Walk into almost any pharmacy or grocery store and the supplement aisle now rivals the medication section in both length and ambition. Capsules promise sharper focus, fortified sleep, accelerated metabolism, and something vaguely described as “cellular renewal.” The labels are glossy, the claims are large, and the prices reflect neither of those things having much to do with proof. The global dietary supplement market was valued at roughly $167 billion in 2023, and analysts expect it to keep climbing. Understanding what you are actually buying — and what the regulatory framework does and does not guarantee — is not a niche concern. It is basic consumer literacy.
This is not a case for abandoning supplements wholesale. Some have genuine, well-replicated evidence for particular groups of people. Others are expensive placebo at best and potentially harmful at worst. The difference matters, and knowing how to find it is more useful than any single product recommendation.
How Supplements Are — and Are Not — Regulated
The single most important thing to understand about the supplement market in the United States is that supplements are regulated as a category of food, not as pharmaceuticals.

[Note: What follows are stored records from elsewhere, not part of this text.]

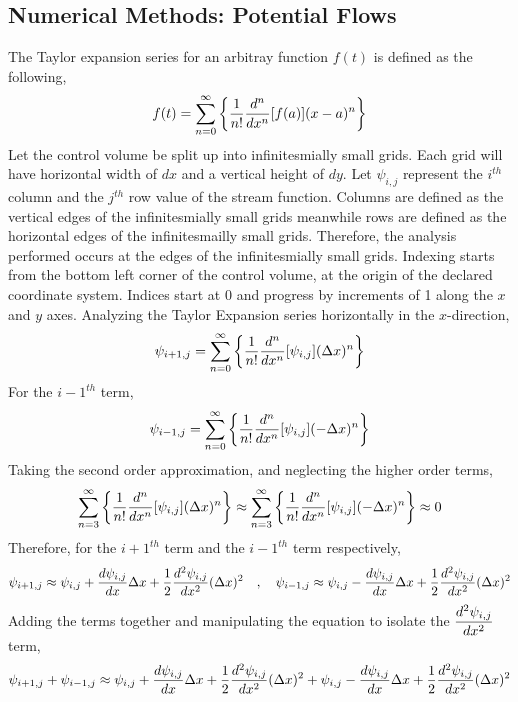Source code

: \documentclass[class=report, 12pt, crop=false]{standalone}
\begin{document}
\begin{center}
\chapter{Numerical Methods: Potential Flows}
\begin{comment}
Only for 2D , next time please expand to 3D!
\end{comment}
\begin{comment}
\end{comment}
The Taylor expansion series for an arbitray function $f(t)$ is defined as the following,
$$f(t) = \sum^{\infty}_{n = 0}\left\{\frac{1}{n!}\frac{d^n}{dx^n}[f(a)](x - a)^n\right\}$$
Let the control volume be split up into infinitesmially small grids. Each grid will have horizontal width of $dx$ and a vertical height of $dy$. Let $\psi_{i,j}$ represent the $i^{th}$ column and the $j^{th}$ row value of the stream function. Columns are defined as the vertical edges of the infinitesmially small grids meanwhile rows are defined as the horizontal edges of the infinitesmailly small grids. Therefore, the analysis performed occurs at the edges of the infinitesmially small grids. Indexing starts from the bottom left corner of the control volume, at the origin of the declared coordinate system. Indices start at 0 and progress by increments of 1 along the $x$ and $y$ axes. Analyzing the Taylor Expansion series horizontally in the $x$-direction,
$$\psi_{i + 1,j} = \sum^{\infty}_{n = 0}\left\{\frac{1}{n!}\frac{d^n}{dx^n}[\psi_{i,j}](\Delta x)^n\right\}$$
For the ${i - 1}^{th}$ term,
$$\psi_{i - 1,j} = \sum^{\infty}_{n = 0}\left\{\frac{1}{n!}\frac{d^n}{dx^n}[\psi_{i,j}](-\Delta x)^n\right\}$$
Taking the second order approximation, and neglecting the higher order terms,
$$\sum^{\infty}_{n = 3}\left\{\frac{1}{n!}\frac{d^n}{dx^n}[\psi_{i,j}](\Delta x)^n\right\}\approx \sum^{\infty}_{n = 3}\left\{\frac{1}{n!}\frac{d^n}{dx^n}[\psi_{i,j}](-\Delta x)^n\right\}\approx 0$$
Therefore, for the ${i + 1}^{th}$ term and the ${i - 1}^{th}$ term respectively,
$$\psi_{i + 1,j} \approx \psi_{i,j} + \frac{d\psi_{i,j}}{dx}\Delta x + \frac{1}{2}\frac{d^2\psi_{i,j}}{dx^2}(\Delta x)^2 \quad,\quad \psi_{i - 1,j} \approx \psi_{i,j} - \frac{d\psi_{i,j}}{dx}\Delta x + \frac{1}{2}\frac{d^2\psi_{i,j}}{dx^2}(\Delta x)^2$$
Adding the terms together and manipulating the equation to isolate the $\displaystyle{\frac{d^2\psi_{i,j}}{dx^2}}$ term,
$$\psi_{i + 1,j} + \psi_{i - 1,j} \approx \psi_{i,j} + \frac{d\psi_{i,j}}{dx}\Delta x + \frac{1}{2}\frac{d^2\psi_{i,j}}{dx^2}(\Delta x)^2 + \psi_{i,j} - \frac{d\psi_{i,j}}{dx}\Delta x + \frac{1}{2}\frac{d^2\psi_{i,j}}{dx^2}(\Delta x)^2$$

\end{center}
\end{document}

The 1994 Dietary Supplement Health and Education Act (DSHEA) established this framework, and its consequences are profound. Unlike a prescription drug or even an over-the-counter medication, a dietary supplement does not have to demonstrate safety or efficacy before it reaches store shelves. The burden falls on the Food and Drug Administration to prove a product is unsafe after the fact — a considerably harder task.
Manufacturers are permitted to make what the FDA calls “structure/function claims” — statements such as “supports immune health” or “promotes healthy joints” — without clinical evidence, provided they carry a disclaimer noting that the FDA has not evaluated the claim. That small-print disclaimer appears on virtually every bottle in the aisle. It is not a mark of unusual modesty; it is legally required boilerplate. The FDA does prohibit manufacturers from claiming a supplement can treat, cure, or prevent a named disease, but the line between “supports cardiovascular health” and “treats heart disease” is not always policed vigorously, and the agency’s enforcement resources are finite.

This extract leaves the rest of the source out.